Dr. John Lusingu making the rounds of the pediatric ward at the Korogwe District Hospital, which shares its grounds with his clinical research center.JOHN MICHAEL, MAAS / DARBY COMMUNICATIONS

John Lusingu, a Tanzanian general practitioner, contracted malaria when he was 16 and battled the disease on and off for a decade. In 2000, after a 5-year stint at Mbeya Consultant Hospital in Tanzania, he decided to return to school to study the disease that changed his life and plagues millions of people in his home country and throughout the world. Though he left Africa to earn a PhD from the University of Copenhagen in Denmark, his heart remained at home, and he decided to focus his graduate research on malaria morbidity and immunity in the Korogwe region of northeast Tanzania. But his research required a well-equipped hospital, and the region simply had no science infrastructure to speak of....

Undeterred, he helped convert a former kitchen in the Korogwe District Hospital into a small malaria research laboratory in 2004, and launched a study of the infection in children. The efforts soon caught the attention of the PATH Malaria Vaccine Initiative (MVI), which had partnered with pharmaceutical giant GlaxoSmithKline to initiate a Phase IIB trial of its RTS,S malaria vaccine candidate.

To convince the government to [devote] money to connect a small village because of one project, for me, this was the greatest achievement of this challenge.
—Tinto Halidou, PI, phase III malaria clinical trail

Lusingu’s cramped kitchen lab was sufficient for his graduate work, but it wasn’t suitable for a large-scale trial. MVI, along with the Joint Malaria Programme and the Malaria Clinical Trial Alliance (MCTA), equipped the lab with tools for hematology, biochemistry, and parasitology experiments, as well as vaccine fridges, new computers, and additional office, storage, and data management space.
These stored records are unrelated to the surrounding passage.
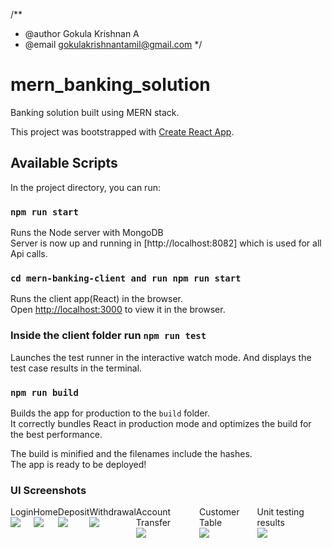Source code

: /\*\*

- @author Gokula Krishnan A
- @email gokulakrishnantamil@gmail.com
  \*/

# mern_banking_solution

Banking solution built using MERN stack.

This project was bootstrapped with [Create React App](https://github.com/facebook/create-react-app).

## Available Scripts

In the project directory, you can run:

### `npm run start`

Runs the Node server with MongoDB<br />
Server is now up and running in [http://localhost:8082] which is used for all Api calls.

### `cd mern-banking-client and run npm run start`

Runs the client app(React) in the browser.<br />
Open [http://localhost:3000](http://localhost:3000) to view it in the browser.

### Inside the client folder run `npm run test`

Launches the test runner in the interactive watch mode. And displays the test case results in the terminal.<br />

### `npm run build`

Builds the app for production to the `build` folder.<br />
It correctly bundles React in production mode and optimizes the build for the best performance.

The build is minified and the filenames include the hashes.<br />
The app is ready to be deployed!

### UI Screenshots

<div style="display: flex;">
  <div>
    Login <br/>
    <img  src="./screenshots/login.png?sanitize=true" >
  </div>
    <div>
    Home <br/>
    <img  src="./screenshots/home.png?sanitize=true" >
  </div>
    <div>
    Deposit <br/>
    <img  src="./screenshots/deposit.png?sanitize=true" >
  </div>
    <div>
    Withdrawal <br/>
    <img  src="./screenshots/withdrawal.png?sanitize=true" >
  </div>
    <div>
    Account Transfer <br/>
    <img  src="./screenshots/transfer.png?sanitize=true" >
  </div>
    <div>
    Customer Table <br/>
    <img  src="./screenshots/finaltable.png?sanitize=true" >
  </div>
  <div>
    Unit testing results <br/>
    <img  src="./screenshots/unittest.png?sanitize=true" >
  </div>
</div>
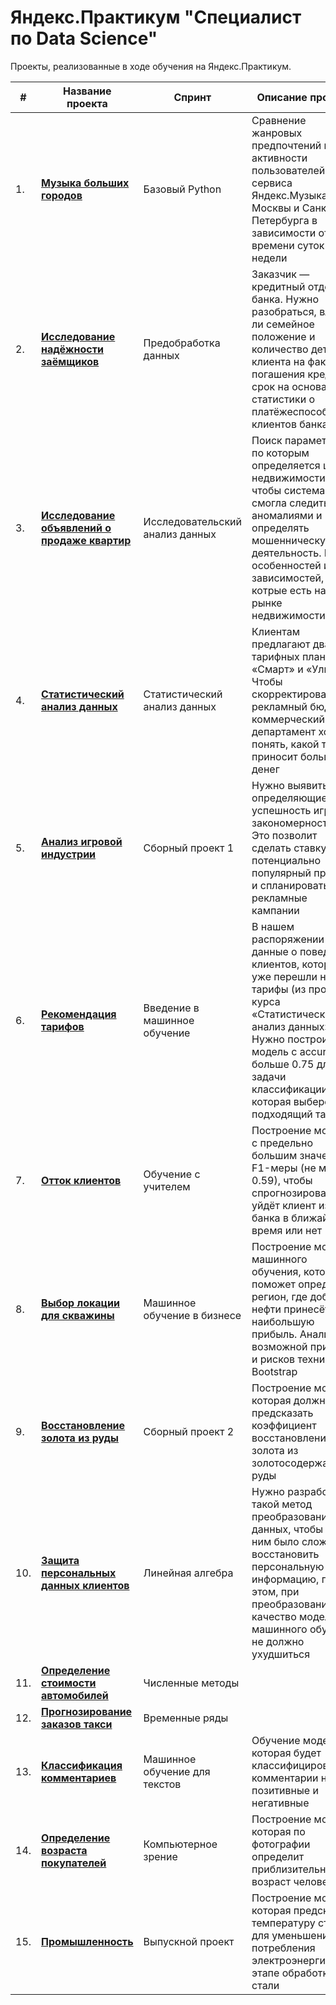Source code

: # Яндекс.Практикум "Специалист по Data Science"

Проекты, реализованные в ходе обучения на Яндекс.Практикум.

| #    | Название проекта  |   Спринт            | Описание проекта  | Стек |
| ---- | ------------------| ------------------- | ----------------- | ---- |
| 1.   | [<b>Музыка больших городов</b>](https://github.com/Mc1air/Y.Projects/tree/main/1.%20Yandex_Music) | Базовый Python |Сравнение жанровых предпочтений и активности пользователей сервиса Яндекс.Музыка из Москвы и Санкт-Петербурга в зависимости от времени суток и дня недели | Python, Pandas |
| 2.   | [<b>Исследование надёжности заёмщиков</b>](https://github.com/Mc1air/Y.Projects/tree/main/2.%20Reliability_of_borrowers) | Предобработка данных | Заказчик — кредитный отдел банка. Нужно разобраться, влияет ли семейное положение и количество детей клиента на факт погашения кредита в срок на основании статистики о платёжеспособности клиентов банка | Python, Pandas |
| 3.   |  [<b>Исследование объявлений о продаже квартир</b>](https://github.com/Mc1air/Y.Projects/tree/main/3.%20Sale_of_apartments)  | Исследовательский анализ данных | Поиск параметров, по которым определяется цена недвижимости, чтобы система смогла следить за аномалиями и определять мошенническую деятельность. Поиск особенностей и зависимостей, котрые есть на рынке недвижимости |  Python, Pandas, Matplotlib |
| 4.   | [<b>Статистический анализ данных</b>](https://github.com/Mc1air/Y.Projects/blob/main/4.%20Statistical_data_analysis/4.%20%D0%A1%D1%82%D0%B0%D1%82%D0%B8%D1%81%D1%82%D0%B8%D1%87%D0%B5%D1%81%D0%BA%D0%B8%D0%B9%20%D0%B0%D0%BD%D0%B0%D0%BB%D0%B8%D0%B7%20%D0%B4%D0%B0%D0%BD%D0%BD%D1%8B%D1%85.ipynb) | Статистический анализ данных  | Клиентам предлагают два тарифных плана: «Смарт» и «Ультра». Чтобы скорректировать рекламный бюджет, коммерческий департамент хочет понять, какой тариф приносит больше денег |  Python, Pandas, Seaborn, Scipy |
| 5.   |  [<b>Анализ игровой индустрии</b>](https://github.com/Mc1air/Y.Projects/tree/main/5.%20Gaming_industry_analysis)| Сборный проект 1 | Нужно выявить определяющие успешность игры закономерности. Это позволит сделать ставку на потенциально популярный продукт и спланировать рекламные кампании | Python, Pandas, NumPy, Matplotlib, Seaborn, Datetime, SciPy |
| 6.   | [<b>Рекомендация тарифов</b>](https://github.com/Mc1air/Y.Projects/tree/main/6.%20Tariff_recommendation)|  Введение в машинное обучение | В нашем распоряжении данные о поведении клиентов, которые уже перешли на эти тарифы (из проекта курса «Статистический анализ данных»). Нужно построить модель с accuracy больше 0.75 для задачи классификации, которая выберет подходящий тариф | Python, Pandas, NumPy, Sklearn, Seaborn |
| 7.   | [<b>Отток клиентов</b>](https://github.com/Mc1air/Y.Projects/tree/main/7.%20Customer_churn) | Обучение с учителем | Построение модели с предельно большим значением F1-меры (не менее 0.59), чтобы спрогнозировать, уйдёт клиент из банка в ближайшее время или нет | Python, Pandas, NumPy, Sklearn, Seaborn, Matplotlib |
| 8.   |  [<b>Выбор локации для скважины</b>](https://github.com/Mc1air/Y.Projects/tree/main/8.%20Well_location) | Машинное обучение в бизнесе | Построение модели машинного обучения, которая поможет определить регион, где добыча нефти принесёт наибольшую прибыль. Анализ возможной прибыли и рисков техникой Bootstrap | Python, Pandas, NumPy, Sklearn, SciPy |
| 9.   |  [<b>Восстановление золота из руды</b>](https://github.com/Mc1air/Y.Projects/tree/main/9.%20Gold_recovery) | Сборный проект 2 | Построение модели, которая должна предсказать коэффициент восстановления золота из золотосодержащей руды | Python, Pandas, NumPy, Sklearn, SciPy, Seaborn, Matplotlib, tqdm |
| 10.   | [<b>Защита персональных данных клиентов</b>](https://github.com/Mc1air/Y.Projects/tree/main/10.%20Protection_of_personal_information) | Линейная алгебра | Нужно разработать такой метод преобразования данных, чтобы по ним было сложно восстановить персональную информацию, при этом, при преобразовании качество моделей машинного обучения не должно ухудшиться | Python, Pandas, NumPy, Sklearn, Seaborn, Matplotlib |
| 11.   | [<b>Определение стоимости автомобилей</b>](https://github.com/Mc1air/Y.Projects/tree/main/11.%20Car_cost) | Численные методы |  |   |
| 12.   | [<b>Прогнозирование заказов такси</b>](https://github.com/Mc1air/Y.Projects/tree/main/12.%20Taxi_order_forecasting)  | Временные ряды |   |   |
| 13.   | [<b>Классификация комментариев</b>](https://github.com/Mc1air/Y.Projects/tree/main/13.%20Comment_classification)  | Машинное обучение для текстов | Обучение модели, которая будет классифицировать комментарии на позитивные и негативные | Python, Pandas, NumPy, Sklearn, nltk, re, Catboost, Transformers |
| 14.   | [<b>Определение возраста покупателей</b>](https://github.com/Mc1air/Y.Projects/tree/main/14.%20Determining_the_age_of_buyers)  | Компьютерное зрение | Построение модели, которая по фотографии определит приблизительный возраст человека | Python, Pandas, NumPy, Matplotlib, Keras, Tensorflow |
| 15.   | [<b>Промышленность</b>](https://github.com/Mc1air/Y.Projects/tree/main/15.%20Industry)  | Выпускной проект | Построение модели, которая предскажет температуру стали для уменьшения потребления электроэнергии на этапе обработки стали | Python, Pandas, NumPy, Sklearn, Seaborn, Matplotlib, LightGBM |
After the Phase IIB data demonstrated a 53 percent efficacy in children, the RTS,S vaccine entered a larger Phase III trial at 11 sites in seven African countries, each of which needed to be upgraded to bring the facilities to a level that would meet international standards, says MVI director Christian Loucq. “It’s the first vaccine against malaria—there’s no room for any compromise. [The trial] had to be very high quality.”

Trial organizers had to first install bacteriology and radiology labs—sometimes even erecting entirely new buildings—and train staff so that infections could be accurately characterized as malaria. All of the trial sites also had to be equipped with Internet satellite connections for uploading and sharing data among researchers and to allow for regular quality assessments. All told, MVI and the Malaria Clinical Trial Alliance spent two years and an estimated $8 million—much of it provided by the Bill & Melinda Gates Foundation—preparing the 11 sites for the Phase III trial. “It’s a huge enterprise,” Loucq says.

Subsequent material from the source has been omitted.